With the rise of various machine learning algorithms, I have enjoyed trying to find any way to implement the, in FRC. One simple use case was vision. No more dealing with retuning at every event. I trained a simple SSD for 20 minutes on my way home from school and got some acceptable results.
For this test, I only used 20 frames because I needed something quick and I was too lazy to annotate more than that at the time. However, for future tests, I am doing 500. I plan on implementing this method to make life easier http://www.tmrfindia.org/ijcsa/v11i23.pdf.
DetectNet’s guts is googlenet, which was designed for ilsvrc, an annual computer vision challenge that was a 1000 classes and over a million images. I would be very skeptical about using it for 2 reasons. Firstly, it is extremely likely that you would be overfitting your model, which causes unexpected behavior on images not in the training set. Secondly, inference time. Googlenet is very large (though it uses x12 less parameters than alexnet). inference times matter when you have a clock running.
Our goal is to get output just like how it looks in the drive folder @AirplaneWins linked at the top of this thread. Our team tried methods other than machine learning, but they didn’t work; ML was our last resort.
There comes a moment in every frc student’s life where they are torn between exploring their technical creativity and strictly pursuing blue banners. The two are more often than not mutually exclusive. (That isn’t meant to deter you in the slightest, mind you)
While object detection is not a new concept, it has been revitalized thanks to things such as YOLO and r-cnn a few years ago. Time permitting, it would make the most sense to start from the foundations, and build up (not unlike how math is taught), but considering bag and tag encroaching on us, that might not be what you want to do.
In the spirit of modern machine learning (“there are no free lunches”): here is a collection of papers that would be worth reading. Do not let the fact that these are professional publications deter you.
AirplaneWins said he uses “a simple SSD”. The original paper is number 7 on the list I linked. With a rudimentary google search, you can find many open source implementations across various deep learning frameworks of your run of the mill single shot detector (SSD).
Just as Loveless said, there are tons of models you can try. After some more experimenting, I moved to an implementation of Yolo9000 as I’m trying to get as close to real-time as possible. I’ve had great success with it so far and really like the model. I did some custom changes to its architecture though, to make it easier to run on the rio/phone.I’ve attache the paper I’ve based it on.
A very big advantage that yolo9000 has is its hierarchical classification, thanks to some older concepts in natural language processing finally moving over to computer vision, as the paper you linked described. It is a excellent paper that is really pushing the field forward.
How many images are you training on? I would think about ten thousand or so would suffice depending on how you modified the model (and of course an at least equal amount of “other” images).
What I’m really curious about is how you (AirplaneWins) got a dataset of 20 images to work. We’d really like to know since getting 10,000 annotated images is not really feasible for us. Did you use Yolo9000 for those 20 images, or something else? What was the very first thing you did to get the output you linked on GDrive?

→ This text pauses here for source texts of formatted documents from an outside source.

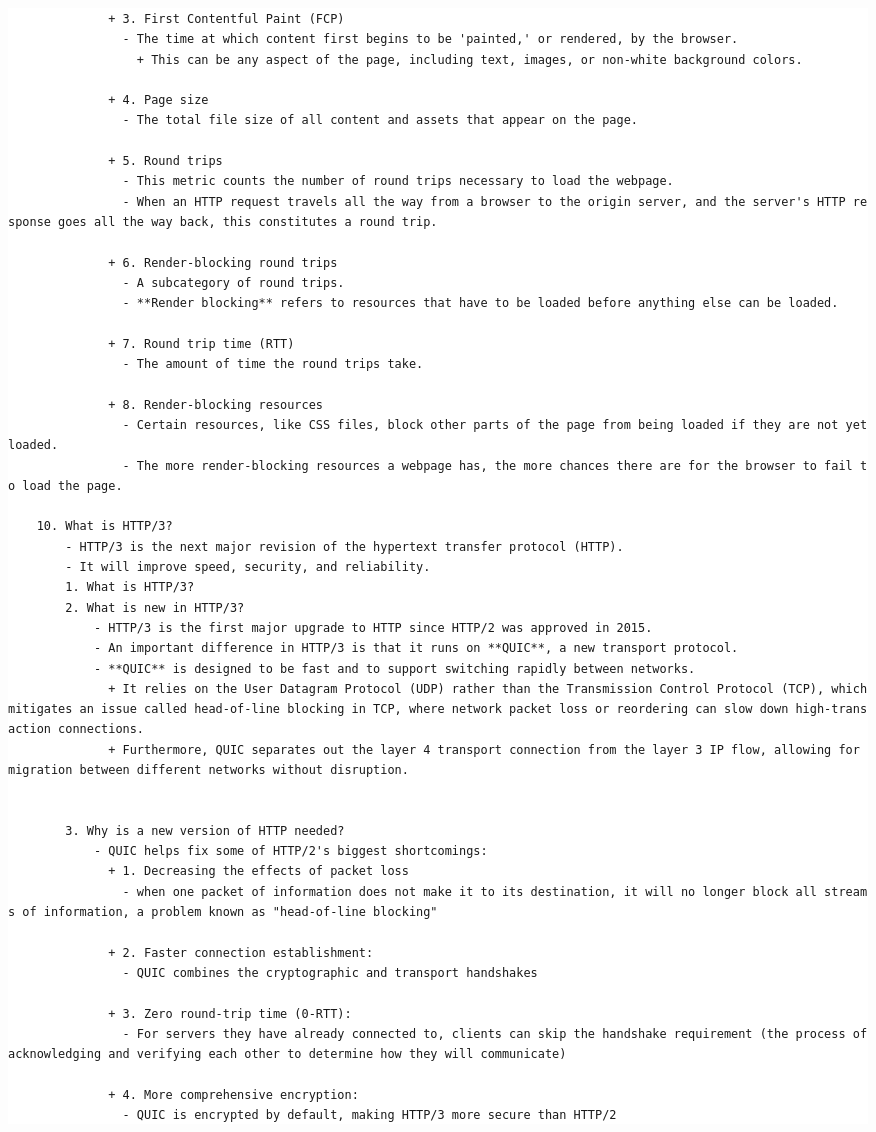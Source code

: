                   + 3. First Contentful Paint (FCP)
                    - The time at which content first begins to be 'painted,' or rendered, by the browser.
                      + This can be any aspect of the page, including text, images, or non-white background colors.

                  + 4. Page size
                    - The total file size of all content and assets that appear on the page.

                  + 5. Round trips
                    - This metric counts the number of round trips necessary to load the webpage.
                    - When an HTTP request travels all the way from a browser to the origin server, and the server's HTTP response goes all the way back, this constitutes a round trip.

                  + 6. Render-blocking round trips
                    - A subcategory of round trips. 
                    - **Render blocking** refers to resources that have to be loaded before anything else can be loaded.

                  + 7. Round trip time (RTT)
                    - The amount of time the round trips take.

                  + 8. Render-blocking resources
                    - Certain resources, like CSS files, block other parts of the page from being loaded if they are not yet loaded.
                    - The more render-blocking resources a webpage has, the more chances there are for the browser to fail to load the page.

        10. What is HTTP/3?
            - HTTP/3 is the next major revision of the hypertext transfer protocol (HTTP). 
            - It will improve speed, security, and reliability.
            1. What is HTTP/3?
            2. What is new in HTTP/3?
                - HTTP/3 is the first major upgrade to HTTP since HTTP/2 was approved in 2015.
                - An important difference in HTTP/3 is that it runs on **QUIC**, a new transport protocol.
                - **QUIC** is designed to be fast and to support switching rapidly between networks. 
                  + It relies on the User Datagram Protocol (UDP) rather than the Transmission Control Protocol (TCP), which mitigates an issue called head-of-line blocking in TCP, where network packet loss or reordering can slow down high-transaction connections. 
                  + Furthermore, QUIC separates out the layer 4 transport connection from the layer 3 IP flow, allowing for migration between different networks without disruption.


            3. Why is a new version of HTTP needed?
                - QUIC helps fix some of HTTP/2's biggest shortcomings:
                  + 1. Decreasing the effects of packet loss
                    - when one packet of information does not make it to its destination, it will no longer block all streams of information, a problem known as "head-of-line blocking"

                  + 2. Faster connection establishment: 
                    - QUIC combines the cryptographic and transport handshakes

                  + 3. Zero round-trip time (0-RTT): 
                    - For servers they have already connected to, clients can skip the handshake requirement (the process of acknowledging and verifying each other to determine how they will communicate)

                  + 4. More comprehensive encryption:
                    - QUIC is encrypted by default, making HTTP/3 more secure than HTTP/2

Thanks!
Ah the glory days of being the lowest rank and having to manually annotate images.
I wouldn’t trust a DL model fine tuned on only 20 images. There is no way it is not overfit, and there is no way to tell how it will behave on images not very close to the training data. That is asking for trouble.
We know that 20 images is not optimal for machine learning. We know that AirplaneWins at the current moment has a much more ample data set.
My point is that, at the very beginning of this thread, AirplaneWins had 20 images and still got decent results:
Are we mistaken? If you indeed did use 20 images and managed to get adequate results, we would really like to know how you did specifically that, not how you would do machine learning in ideal conditions with an abundant number of annotated images.